This is a guest post by Alan Desmond. Alan is a PhD candidate at the Law Faculty, University College Cork where he is working on a dissertation on the right of irregular immigrants in the EU to a legal status under the supervision of Professor Siobhán Mullally. He is an IRCHSS Government of Ireland Scholar.

On Friday the Obama administration announced a policy change that will allow a discrete category of irregular immigrant to avoid deportation and seek work authorisation in the US. The policy will apply to undocumented immigrants who

- arrived in the US before the age of 16

- have lived in the US for a minimum of 5 years

- are under the age of 30

- do not have a criminal record

- are high school graduates or currently in school or have been honourably   discharged from the military

This group of immigrants is popularly known as the Dreamers, after the Development, Relief and Education for Alien Minors (DREAM) Act, a legislative proposal first introduced in 2001 and endorsed by the House of Representatives in 2010 but blocked in the Senate by Republicans. While the DREAM Act would have put its beneficiaries on a path to permanent residence, Friday’s policy announcement, whose eligibility criteria mirror those of the DREAM Act, only allows Dreamers to apply for a renewable two-year deferral of deportation.

The policy change builds on prosecutorial discretion guidelines issued by the Director of Immigration Customs and Enforcement (ICE) this time last year which called on ICE personnel to focus the agency’s limited resources on pursuing deportation of convicted criminals and repeat immigration violators. On the other hand, the guidelines indicated that ICE agents and prosecutors should favourably exercise their discretion not to seek deportation in the case of undocumented immigrants who pose no threat, particularly those who are family members of US citizens or have lived a long time in the US.
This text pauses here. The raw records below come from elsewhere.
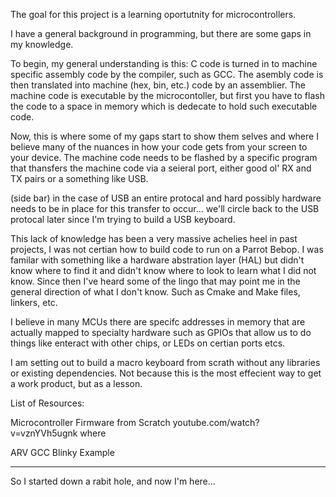 The goal for this project is a learning oportutnity for microcontrollers.

I have a general background in programming, but there are some gaps in my 
knowledge.

To begin, my general understanding is this:
C code is turned in to machine specific assembly code by the compiler, such as
GCC. The asembly code is then translated into machine (hex, bin, etc.) code by
an assemblier. The machine code is executable by the microcontoller, but first
you have to flash the code to a space in memory which is dedecate to hold such
executable code. 

Now, this is where some of my gaps start to show them selves and where I believe
many of the nuances in how your code gets from your screen to your device. The
machine code needs to be flashed by a specific program that thansfers the 
machine code via a seieral port, either good ol' RX and TX pairs or a something
like USB.

(side bar) in the case of USB an entire protocal and hard possibly hardware 
needs to be in place for this transfer to occur... we'll circle back to the USB
protocal later since I'm trying to build a USB keyboard.

This lack of knowledge has been a very massive achelies heel in past projects,
I was not certian how to build code to run on a Parrot Bebop. I was familar with
something like a hardware abstration layer (HAL) but didn't know where to find
it and didn't know where to look to learn what I did not know.
Since then I've heard some of the lingo that may point me in the general 
direction of what I don't know. Such as Cmake and Make files, linkers, etc.

I believe in many MCUs there are specifc addresses in memory that are actually
mapped to specialty hardware such as GPIOs that allow us to do things like 
enteract with other chips, or LEDs on certian ports etcs.

I am setting out to build a macro keyboard from scrath without any libraries or
existing dependencies. Not because this is the most effecient way to get a work
product, but as a lesson. 

List of Resources:

Microcontroller Firmware from Scratch
youtube.com/watch?v=vznYVh5ugnk
where

ARV GCC Blinky Example



***
So I started down a rabit hole, and now I'm here...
Both the guidelines on prosecutorial discretion, the success of which has been questionable, and Friday’s policy shift represent a piecemeal administrative approach to addressing the defects of the US’s immigration system, of which one of the most striking features is the presence in the US of up to 11.5 million undocumented immigrants. This figure is even more striking in light of the aggressive enforcement of deportation by the Obama administration which has resulted in removal from the US of over 1 million immigrants in the past 3 years.

Supporters of the piecemeal approach of using stop gap measures to plug some of the holes in the US immigration system argue that it is the best that can currently be done given the difficulty of securing bipartisan Congressional support for comprehensive legislative reform of the nation’s broken immigration system. Its detractors characterise the approach as an abuse of presidential discretion, intended to bypass Congress and secure a backdoor amnesty for “illegal immigrants.” Obama himself has noted that Friday’s policy change does not represent a permanent fix and repeated his call for Congress to pass the DREAM Act.
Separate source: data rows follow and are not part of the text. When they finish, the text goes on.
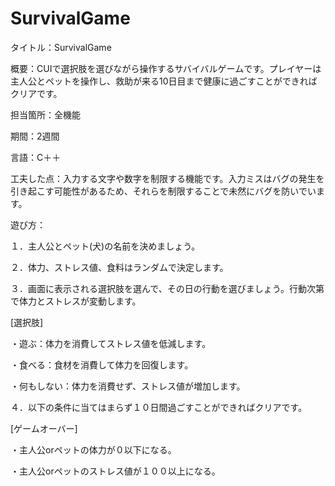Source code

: # SurvivalGame

タイトル：SurvivalGame

概要：CUIで選択肢を選びながら操作するサバイバルゲームです。プレイヤーは主人公とペットを操作し、救助が来る10日目まで健康に過ごすことができればクリアです。

担当箇所：全機能

期間：2週間

言語：C＋＋

工夫した点：入力する文字や数字を制限する機能です。入力ミスはバグの発生を引き起こす可能性があるため、それらを制限することで未然にバグを防いでいます。

遊び方：

１．主人公とペット(犬)の名前を決めましょう。

２．体力、ストレス値、食料はランダムで決定します。

３．画面に表示される選択肢を選んで、その日の行動を選びましょう。行動次第で体力とストレスが変動します。

[選択肢]

・遊ぶ：体力を消費してストレス値を低減します。

・食べる：食材を消費して体力を回復します。

・何もしない：体力を消費せず、ストレス値が増加します。

４．以下の条件に当てはまらず１０日間過ごすことができればクリアです。

[ゲームオーバー]

・主人公orペットの体力が０以下になる。

・主人公orペットのストレス値が１００以上になる。
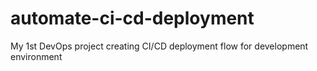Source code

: # automate-ci-cd-deployment
My 1st DevOps project creating CI/CD deployment flow for development environment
Not surprisingly, the decision to temporarily halt deportations of Dreamers was warmly welcomed by that group and its supporters, many of whom are drawn from the Latino population whose vote may be crucial for Obama in several contested states during the November presidential election.
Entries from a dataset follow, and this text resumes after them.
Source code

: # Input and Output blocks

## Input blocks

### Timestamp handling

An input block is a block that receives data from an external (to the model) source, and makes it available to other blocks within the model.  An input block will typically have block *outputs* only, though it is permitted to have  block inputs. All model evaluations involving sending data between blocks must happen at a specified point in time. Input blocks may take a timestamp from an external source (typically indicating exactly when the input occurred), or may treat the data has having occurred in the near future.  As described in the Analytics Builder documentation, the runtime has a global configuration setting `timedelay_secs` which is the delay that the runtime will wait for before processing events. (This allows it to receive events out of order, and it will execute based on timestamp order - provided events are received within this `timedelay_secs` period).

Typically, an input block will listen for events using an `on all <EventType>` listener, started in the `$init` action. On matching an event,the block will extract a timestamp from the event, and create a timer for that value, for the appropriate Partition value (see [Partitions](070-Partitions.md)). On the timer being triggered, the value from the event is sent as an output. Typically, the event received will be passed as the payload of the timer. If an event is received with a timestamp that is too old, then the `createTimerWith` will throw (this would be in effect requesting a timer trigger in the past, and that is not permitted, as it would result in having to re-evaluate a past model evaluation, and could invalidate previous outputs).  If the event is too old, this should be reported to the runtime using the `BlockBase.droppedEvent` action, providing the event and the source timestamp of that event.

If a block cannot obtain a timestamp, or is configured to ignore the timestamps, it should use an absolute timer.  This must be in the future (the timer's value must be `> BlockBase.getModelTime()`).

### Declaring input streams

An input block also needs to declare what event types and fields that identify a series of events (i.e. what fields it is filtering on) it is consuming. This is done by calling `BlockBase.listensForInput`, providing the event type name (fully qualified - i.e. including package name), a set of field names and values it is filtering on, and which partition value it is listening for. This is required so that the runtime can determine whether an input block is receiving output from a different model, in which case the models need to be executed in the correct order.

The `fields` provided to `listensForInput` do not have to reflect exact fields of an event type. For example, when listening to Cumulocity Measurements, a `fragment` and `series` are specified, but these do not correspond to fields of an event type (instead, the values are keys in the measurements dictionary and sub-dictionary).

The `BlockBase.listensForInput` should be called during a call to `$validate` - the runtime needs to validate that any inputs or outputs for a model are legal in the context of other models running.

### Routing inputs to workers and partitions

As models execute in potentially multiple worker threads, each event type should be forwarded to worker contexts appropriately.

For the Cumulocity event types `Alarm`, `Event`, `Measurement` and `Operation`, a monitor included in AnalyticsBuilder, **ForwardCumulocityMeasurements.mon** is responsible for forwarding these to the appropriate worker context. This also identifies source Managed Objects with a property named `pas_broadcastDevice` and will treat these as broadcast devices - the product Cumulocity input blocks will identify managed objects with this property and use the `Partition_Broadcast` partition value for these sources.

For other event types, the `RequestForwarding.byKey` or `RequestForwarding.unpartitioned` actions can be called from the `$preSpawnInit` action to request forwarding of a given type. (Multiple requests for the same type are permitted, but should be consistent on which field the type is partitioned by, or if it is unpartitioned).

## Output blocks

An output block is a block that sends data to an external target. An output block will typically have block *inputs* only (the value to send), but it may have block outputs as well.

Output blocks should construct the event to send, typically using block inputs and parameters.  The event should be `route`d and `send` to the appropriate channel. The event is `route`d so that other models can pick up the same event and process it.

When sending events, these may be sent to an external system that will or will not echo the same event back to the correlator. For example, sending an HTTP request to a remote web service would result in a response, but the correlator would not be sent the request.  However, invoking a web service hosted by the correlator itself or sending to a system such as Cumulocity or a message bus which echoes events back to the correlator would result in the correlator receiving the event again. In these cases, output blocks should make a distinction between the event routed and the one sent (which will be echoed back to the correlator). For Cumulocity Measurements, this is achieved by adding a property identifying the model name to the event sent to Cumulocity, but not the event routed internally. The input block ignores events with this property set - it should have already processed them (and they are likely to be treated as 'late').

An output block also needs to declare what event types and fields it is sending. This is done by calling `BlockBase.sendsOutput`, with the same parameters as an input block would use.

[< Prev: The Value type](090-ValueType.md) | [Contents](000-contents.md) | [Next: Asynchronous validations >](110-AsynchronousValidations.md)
The Dreamers engage in both a politics of victimhood, emphasising their innocence and blamelessnes in their parents’ decision to bring them to the US, and a politics of resistance, declaring themselves to be undocumented, unafraid and unapologetic during demonstrations in support of the DREAM Act. Of equal importance in winning support for their cause is their presentation of themselves as de facto citizens, a line which Obama took during the Rose Garden press conference on Friday.

These are young people who study in our schools, they play in our neighborhoods, they’re friends with our kids, they pledge allegiance to our flag. They are Americans in their heart, in their minds, in every single way but one: on paper. They were brought to this country by their parents — sometimes even as infants — and often have no idea that they’re undocumented until they apply for a job or a driver’s license, or a college scholarship.

Put yourself in their shoes. Imagine you’ve done everything right your entire life — studied hard, worked hard, maybe even graduated at the top of your class — only to suddenly face the threat of deportation to a country that you know nothing about, with a language that you may not even speak.

The valorisation of the Dreamers’ claim to legal status in the US has, however, given rise to an insidious distinction between the deserving and undeserving irregular immigrant, the young hardworking assimilated immigrants without status who number up to 1.4 million, and the remaining, less deserving and less desirable irregular immigrants who number up to 10 million.

One way of eschewing such an unhelpful dichotomy and regularising the status of greater numbers of undocumented immigrants is to follow the suggestion of political theorist Joseph Carens who has posited that, once an irregular immigrant has spent a specified minimum period of time in a country, there should be an automatic transition to legal status. Of course, given that it has not yet proved possible to pass so relatively palatable a piece of legislation as the DREAM Act, Carens’s suggestion may be a dish that will never make it on to the menu.